## RECORDED DATA
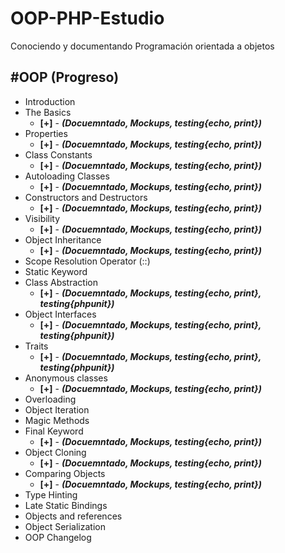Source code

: # OOP-PHP-Estudio
Conociendo y documentando  Programación orientada a objetos

## \#OOP (Progreso)

- Introduction
- The Basics
  - **[+]** - **_(Docuemntado, Mockups, testing{echo, print})_**
- Properties
  - **[+]** - **_(Docuemntado, Mockups, testing{echo, print})_**
- Class Constants
  - **[+]** - **_(Docuemntado, Mockups, testing{echo, print})_**
- Autoloading Classes
  - **[+]** - **_(Docuemntado, Mockups, testing{echo, print})_**
- Constructors and Destructors
  - **[+]** - **_(Docuemntado, Mockups, testing{echo, print})_**
- Visibility
  - **[+]** - **_(Docuemntado, Mockups, testing{echo, print})_**
- Object Inheritance
  - **[+]** - **_(Docuemntado, Mockups, testing{echo, print})_**
- Scope Resolution Operator (::)
- Static Keyword
- Class Abstraction
  - **[+]** - **_(Docuemntado, Mockups, testing{echo, print}, testing{phpunit})_**
- Object Interfaces
  - **[+]** - **_(Docuemntado, Mockups, testing{echo, print}, testing{phpunit})_**
- Traits
  - **[+]** - **_(Docuemntado, Mockups, testing{echo, print}, testing{phpunit})_**
- Anonymous classes
  - **[+]** - **_(Docuemntado, Mockups, testing{echo, print})_**
- Overloading
- Object Iteration
- Magic Methods
- Final Keyword
  - **[+]** - **_(Docuemntado, Mockups, testing{echo, print})_**
- Object Cloning
  - **[+]** - **_(Docuemntado, Mockups, testing{echo, print})_**
- Comparing Objects
  - **[+]** - **_(Docuemntado, Mockups, testing{echo, print})_**
- Type Hinting
- Late Static Bindings
- Objects and references
- Object Serialization
- OOP Changelog
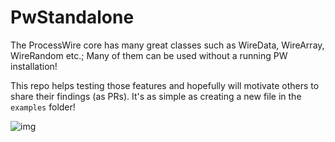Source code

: # PwStandalone

The ProcessWire core has many great classes such as WireData, WireArray, WireRandom etc.; Many of them can be used without a running PW installation!

This repo helps testing those features and hopefully will motivate others to share their findings (as PRs). It's as simple as creating a new file in the `examples` folder!

![img](https://i.imgur.com/oDH8MyK.png)
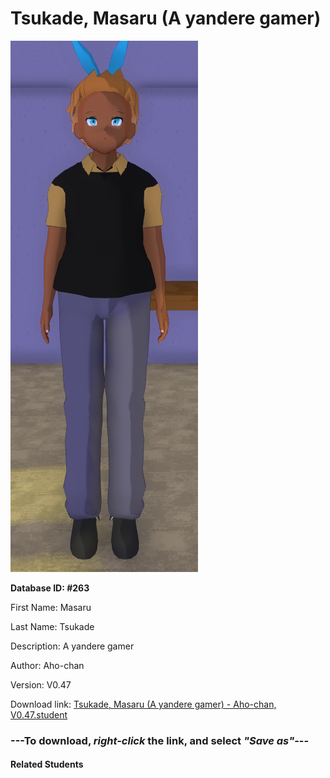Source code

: # Tsukade, Masaru (A yandere gamer)

<img src="Files/Tsukade, Masaru (A yandere gamer).png" title="Tsukade, Masaru (A yandere gamer) - Aho-chan, V0.47">

**Database ID: #263**

First Name: Masaru

Last Name: Tsukade

Description: A yandere gamer

Author: Aho-chan

Version: V0.47

Download link: <a href="https://raw.githubusercontent.com/Arbiter1223/Daigaku-Gurashi-Custom-Students/master/Students/Files/Tsukade%2C%20Masaru%20(A%20yandere%20gamer)%20-%20Aho-chan%2C%20V0.47.student">Tsukade, Masaru (A yandere gamer) - Aho-chan, V0.47.student</a>

### ---**To download, _right-click_ the link, and select _"Save as"_**---

#### Related Students

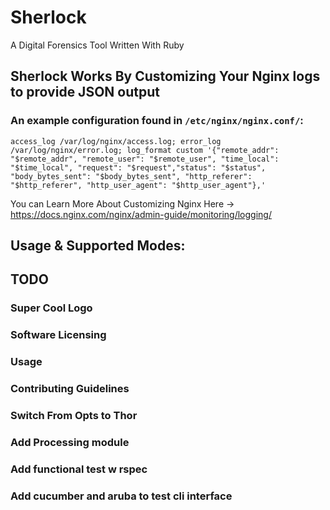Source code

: # Sherlock
A Digital Forensics Tool Written With Ruby

## Sherlock Works By Customizing Your Nginx logs to provide JSON output

### An example configuration found in `/etc/nginx/nginx.conf/`:
  `access_log /var/log/nginx/access.log;
        error_log /var/log/nginx/error.log;
        log_format custom '{"remote_addr": "$remote_addr", "remote_user": "$remote_user", "time_local": "$time_local", "request": "$request","status": "$status", "body_bytes_sent": "$body_bytes_sent", "http_referer": "$http_referer", "http_user_agent": "$http_user_agent"},' `

You can Learn More About Customizing Nginx Here -> https://docs.nginx.com/nginx/admin-guide/monitoring/logging/

## Usage & Supported Modes:


## TODO
### Super Cool Logo
### Software Licensing
### Usage
### Contributing Guidelines
### Switch From Opts to Thor
### Add Processing module
### Add functional test w rspec
### Add cucumber and aruba to test cli interface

## PROBLEM TO SOLVE
All lines in the listing above between the line with "- Class Constants" and the line with "- Object Inheritance", inclusive, should be set down exactly, and no line outside that range.

## SOLVED PROBLEM
- Class Constants
  - **[+]** - **_(Docuemntado, Mockups, testing{echo, print})_**
- Autoloading Classes
  - **[+]** - **_(Docuemntado, Mockups, testing{echo, print})_**
- Constructors and Destructors
  - **[+]** - **_(Docuemntado, Mockups, testing{echo, print})_**
- Visibility
  - **[+]** - **_(Docuemntado, Mockups, testing{echo, print})_**
- Object Inheritance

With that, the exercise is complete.